* **EXERCISE DATA**:
───

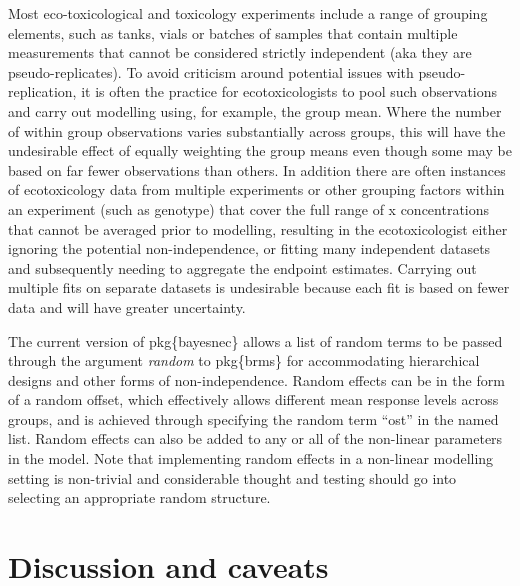 \documentclass[
]{jss}
\begin{document}
Most eco-toxicological and toxicology experiments include a range of
grouping elements, such as tanks, vials or batches of samples that
contain multiple measurements that cannot be considered strictly
independent (aka they are pseudo-replicates). To avoid criticism around
potential issues with pseudo-replication, it is often the practice for
ecotoxicologists to pool such observations and carry out modelling
using, for example, the group mean. Where the number of within group
observations varies substantially across groups, this will have the
undesirable effect of equally weighting the group means even though some
may be based on far fewer observations than others. In addition there
are often instances of ecotoxicology data from multiple experiments or
other grouping factors within an experiment (such as genotype) that
cover the full range of x concentrations that cannot be averaged prior
to modelling, resulting in the ecotoxicologist either ignoring the
potential non-independence, or fitting many independent datasets and
subsequently needing to aggregate the endpoint estimates. Carrying out
multiple fits on separate datasets is undesirable because each fit is
based on fewer data and will have greater uncertainty.

The current version of pkg\{bayesnec\} allows a list of random terms to
be passed through the argument \emph{random} to pkg\{brms\} for
accommodating hierarchical designs and other forms of non-independence.
Random effects can be in the form of a random offset, which effectively
allows different mean response levels across groups, and is achieved
through specifying the random term ``ost'' in the named list. Random
effects can also be added to any or all of the non-linear parameters in
the model. Note that implementing random effects in a non-linear
modelling setting is non-trivial and considerable thought and testing
should go into selecting an appropriate random structure.

\hypertarget{discussion-and-caveats}{%
\section{Discussion and caveats}\label{discussion-and-caveats}}
\end{document}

───

Which lines of the data include the string "datasets"? Copy each of them.

* **OUTPUT FOR THIS TASK**:
potential non-independence, or fitting many independent datasets and
multiple fits on separate datasets is undesirable because each fit is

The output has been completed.